The dictionary DB 37 stores combinations of words as metadata written in the tags (hereinafter, referred to as tag) and scores representing relevancy between the tags. FIG. 6 shows an example of the dictionary DB 37 that includes combinations of first and second tags, and scores given to respective combinations. For example, the combination of “MT. FUJI” and “JAPAN'S NO.1” is given a score of “216”.

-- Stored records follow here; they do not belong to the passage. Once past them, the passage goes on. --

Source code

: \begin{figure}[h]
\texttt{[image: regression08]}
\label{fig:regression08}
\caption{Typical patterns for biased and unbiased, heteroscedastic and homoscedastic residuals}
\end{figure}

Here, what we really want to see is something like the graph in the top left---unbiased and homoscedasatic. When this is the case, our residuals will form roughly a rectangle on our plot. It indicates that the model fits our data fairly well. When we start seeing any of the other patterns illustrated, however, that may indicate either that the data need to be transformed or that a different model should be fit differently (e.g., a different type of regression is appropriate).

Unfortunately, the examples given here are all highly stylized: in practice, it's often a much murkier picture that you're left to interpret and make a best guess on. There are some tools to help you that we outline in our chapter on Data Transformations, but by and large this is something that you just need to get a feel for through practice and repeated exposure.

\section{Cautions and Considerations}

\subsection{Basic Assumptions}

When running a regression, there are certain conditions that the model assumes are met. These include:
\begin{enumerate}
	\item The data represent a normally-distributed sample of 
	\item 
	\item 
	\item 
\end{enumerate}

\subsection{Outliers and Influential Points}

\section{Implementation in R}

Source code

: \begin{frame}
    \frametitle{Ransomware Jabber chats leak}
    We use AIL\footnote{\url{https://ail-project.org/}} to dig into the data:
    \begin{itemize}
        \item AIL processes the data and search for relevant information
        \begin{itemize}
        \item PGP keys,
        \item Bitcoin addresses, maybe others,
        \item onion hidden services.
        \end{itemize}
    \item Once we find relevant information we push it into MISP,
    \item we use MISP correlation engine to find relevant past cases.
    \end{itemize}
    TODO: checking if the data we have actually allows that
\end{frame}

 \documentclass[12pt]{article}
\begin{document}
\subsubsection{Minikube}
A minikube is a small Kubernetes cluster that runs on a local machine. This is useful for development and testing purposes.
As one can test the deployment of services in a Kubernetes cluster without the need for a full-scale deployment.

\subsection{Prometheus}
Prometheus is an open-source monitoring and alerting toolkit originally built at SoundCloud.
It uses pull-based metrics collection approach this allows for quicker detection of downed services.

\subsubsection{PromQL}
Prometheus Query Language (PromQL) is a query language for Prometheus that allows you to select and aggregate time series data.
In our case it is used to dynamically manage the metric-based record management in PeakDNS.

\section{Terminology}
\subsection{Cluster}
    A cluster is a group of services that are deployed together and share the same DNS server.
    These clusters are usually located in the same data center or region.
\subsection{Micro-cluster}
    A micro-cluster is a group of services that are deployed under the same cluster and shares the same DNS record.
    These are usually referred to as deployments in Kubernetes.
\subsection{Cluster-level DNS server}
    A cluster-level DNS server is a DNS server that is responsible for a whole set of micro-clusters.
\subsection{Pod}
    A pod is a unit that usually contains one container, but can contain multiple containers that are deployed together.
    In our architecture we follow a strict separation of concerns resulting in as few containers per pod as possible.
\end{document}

The communication I/F 30 is, for example, a modem or a router that controls the communication protocol suitable for the communication network 12, and communicates data via the communication network 12. Data obtained via the communication I/F 30 is temporarily stored in the RAM 28. When image data is obtained, the image data and its tags are stored in the RAM 28.
The CPU (metadata input section) 26 inputs the tags stored in the RAM 28 to the scoring section 32. The scoring section 32 determines a score between the input tags or between the input tag and a tag of the accumulated image data (accumulated tag).
The scoring section 32 is provided with a hop number counter 38, an appearance frequency counter 39, and a rank counter 40. The hop number counter 38 refers to the data table of the tag and counts the hop number of the accumulated tag counted from the input tag. The hop number is the number of the image data traceable via common tags. When there is a tag “A” among the tags of input image data, and also there is the tag “A” among the tags of accumulated image data, the number of traceable accumulated image data is “1”. Therefore, the hop number of the other tags of this accumulated image data is “1”. When there is a tag “B” among the tags of the accumulated image data having the tag of the hop number “1”, and also there is the tag “B” among the tags of another accumulated image data, two pieces of accumulated image data are traceable via the tags “A” and “B”. Therefore the hop number of the other tags of this second accumulated image data is “2”. The hop number between the tags of the identical image data is “0”.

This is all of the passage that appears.